The number of processes NP and the length of the listed nodes need not match. If the number of processes NP is less than the length of the node list, then the processes will be launched on the first NP nodes in the list. If the number of processes NP is greater than the length of the node list, then processes will be launched in order on a round-robin fashion on the nodes in the list.

#!/bin/bash
# psieve.ssh
# Sieve of Eratosthenes (master/slave ssh version)
#
# Example:
# (make sure nap is running)
# ./psieve.ssh 1000 5 n2 n3 n4 n1
#
# The example computes the primes less than 1000 using five processes.
# The first process runs locally as the master.
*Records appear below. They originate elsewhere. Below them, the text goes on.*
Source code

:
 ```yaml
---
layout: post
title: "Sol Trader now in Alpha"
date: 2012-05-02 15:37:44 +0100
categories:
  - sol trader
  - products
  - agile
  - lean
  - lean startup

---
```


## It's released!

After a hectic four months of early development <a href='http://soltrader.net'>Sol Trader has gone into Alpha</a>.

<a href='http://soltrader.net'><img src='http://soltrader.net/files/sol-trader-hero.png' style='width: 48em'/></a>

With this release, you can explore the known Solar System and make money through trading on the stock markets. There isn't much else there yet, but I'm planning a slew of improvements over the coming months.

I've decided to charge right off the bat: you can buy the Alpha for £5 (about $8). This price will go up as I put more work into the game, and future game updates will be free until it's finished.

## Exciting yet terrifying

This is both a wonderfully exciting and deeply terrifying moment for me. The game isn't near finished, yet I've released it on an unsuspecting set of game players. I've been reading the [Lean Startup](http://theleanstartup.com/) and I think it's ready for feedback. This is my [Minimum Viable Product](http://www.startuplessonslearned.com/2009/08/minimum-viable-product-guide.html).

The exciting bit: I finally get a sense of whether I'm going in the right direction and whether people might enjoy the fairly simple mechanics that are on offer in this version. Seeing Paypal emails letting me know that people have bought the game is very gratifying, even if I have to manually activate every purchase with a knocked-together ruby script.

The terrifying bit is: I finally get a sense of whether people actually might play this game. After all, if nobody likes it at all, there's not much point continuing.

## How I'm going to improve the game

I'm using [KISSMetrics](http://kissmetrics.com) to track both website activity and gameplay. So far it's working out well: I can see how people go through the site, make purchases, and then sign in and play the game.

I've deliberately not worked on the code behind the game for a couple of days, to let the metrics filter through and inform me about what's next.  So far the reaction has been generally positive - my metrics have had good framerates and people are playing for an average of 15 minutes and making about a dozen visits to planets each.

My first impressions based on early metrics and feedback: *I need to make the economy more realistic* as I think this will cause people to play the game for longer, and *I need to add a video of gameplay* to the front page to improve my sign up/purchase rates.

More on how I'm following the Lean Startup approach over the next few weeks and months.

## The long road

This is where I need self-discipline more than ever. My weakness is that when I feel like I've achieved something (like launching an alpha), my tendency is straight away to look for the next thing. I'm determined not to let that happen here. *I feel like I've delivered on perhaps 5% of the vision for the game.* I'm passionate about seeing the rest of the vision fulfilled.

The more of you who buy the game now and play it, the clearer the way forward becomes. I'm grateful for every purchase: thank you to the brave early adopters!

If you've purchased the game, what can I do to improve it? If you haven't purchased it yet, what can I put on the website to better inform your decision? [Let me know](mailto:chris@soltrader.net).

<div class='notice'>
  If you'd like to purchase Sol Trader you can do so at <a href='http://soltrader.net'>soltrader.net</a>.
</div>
The remaining four are
# run on nodes n2 n3 n4 and n1. 

# --------------------------------------------------------------------------
# Slave process
# --------------------------------------------------------------------------
if test $# -eq 0; then
  p=( $(nin partition) )
  P=( $(seq ${p[0]} 2 ${p[1]}) )
  n=${#P[*]}
  while true; do
# Read in the next prime
    m=$(nin "P${p[0]}")
    let mm=$m*$m
# Zero is the exit code
    [ $m -eq 0 ] && break; 
# Determine the next largest odd multiple of $m in our range:
    if test $(( ${p[0]} % $m )) -eq 0; then
      k=${p[0]}
    else
      k=$(( ((${p[0]} + $m - ${p[0]} % $m) / $m) * $m ))
      k=$(( $k + (($k % 2 + 1) % 2) * $m ))
    fi
    [ $k -lt  $mm ] && k=$mm;
# Convert to an index in the array
    k=$(( ($k - ${p[0]}) / 2 ))
    [ $k -gt $n ] && continue;
    while test $k -lt $n; do
      unset P[$k]
      let k=$k+$m
    done
  done
  echo ${P[*]} | nbout "Q${p[0]}"
  exit 0
fi


# --------------------------------------------------------------------------
# Master process
# --------------------------------------------------------------------------

M=$1
C=$2

# Collect the list of nodes
declare -a NODE
shift
shift
np=0
while test "$#" -ge 1; do
  NODE[$np]=$1
  let np+=1
  shift
done

N=$(echo "scale=0;sqrt($M)/2 + 1" | bc)
h=$(($M / $C))
n=$(($h + $h % 2 - 1))
n2=$(($n / 2))
h=$(($n + 1))
k=$(($n + 2))

# The first partition must contain sqrt(M)
[ $n -lt $N ] && echo "Too many partitions" && exit 1

# Set up the partitions, including one to run on the master
P=( $(seq 3 2 $n) )
c=0;
while test $k -lt $M; do
  l=$(($k + $h))
  [ $l -gt $M ] && l=$M
  echo "$k $l"    | nbout partition
  W[$c]=$k
  let k=$l+2
  let c=$c+1
done
c=$(seq 0 $(($c - 1)))

# Start up the slave processes on the listed nodes
for i in $c; do
  j=$(($i % $np))
  echo ssh -f ${NODE[$j]} $(pwd)/$0
  ssh -f ${NODE[$j]} $(pwd)/$0
done

# Run the sieve
j=0
while test $j -le $N; do
  if test -n "${P[$j]}"; then
# Send the next prime to each slave ($c of them)
    for k in $c; do
      echo ${P[$j]} | nout "P${W[$k]}"
    done
    k=$(((${P[$j]} * ${P[$j]})/2 - 1))
    until test $k -gt $n2; do
      unset P[$k]
      let k+=${P[$j]}
    done
  fi
  let j+=1
done

# Instruct the slaves to print results and exit
for k in $c; do
  echo 0 | nbout "P${W[$k]}"
done

# Collect and print results in order
echo -n 2 ${P[*]}  				
echo -n " "
for k in $c; do
  echo -n "$(nin "Q${W[$k]}") "		
done
echo
Listing 5: Parallel sieve for clusters (psieve.ssh) (download it here)

Coda: Recusive implementations of the sieve

Many recursive implementations of the sieve of Eratosthenes have been devised, although they are probably not what Eratosthenes had in mind. The recursive versions are often short and elegant in their own way, but typically computationally inefficient. For completeness, Listing 6 illustrates a recursive implementation of the sieve written in the Bash scripting language.
#!/bin/bash
# Find primes less than N with, e.g.,: seq 2 N | ./rsieve
read p
[ -z "$p" ] && exit
echo "$p"
while true; do
    read q
    [ -z "$q" ] && exit
    [ $(($q % $p)) != 0 ] && echo $q
done | $0 
Listing 6: Recursive sieve

The recursive sieve is essentially already parallel; a new process is started for each prime. NAP can be used to easily extend this parallelism across a network, but you will find that the performance is lacking compared to the previous implementations.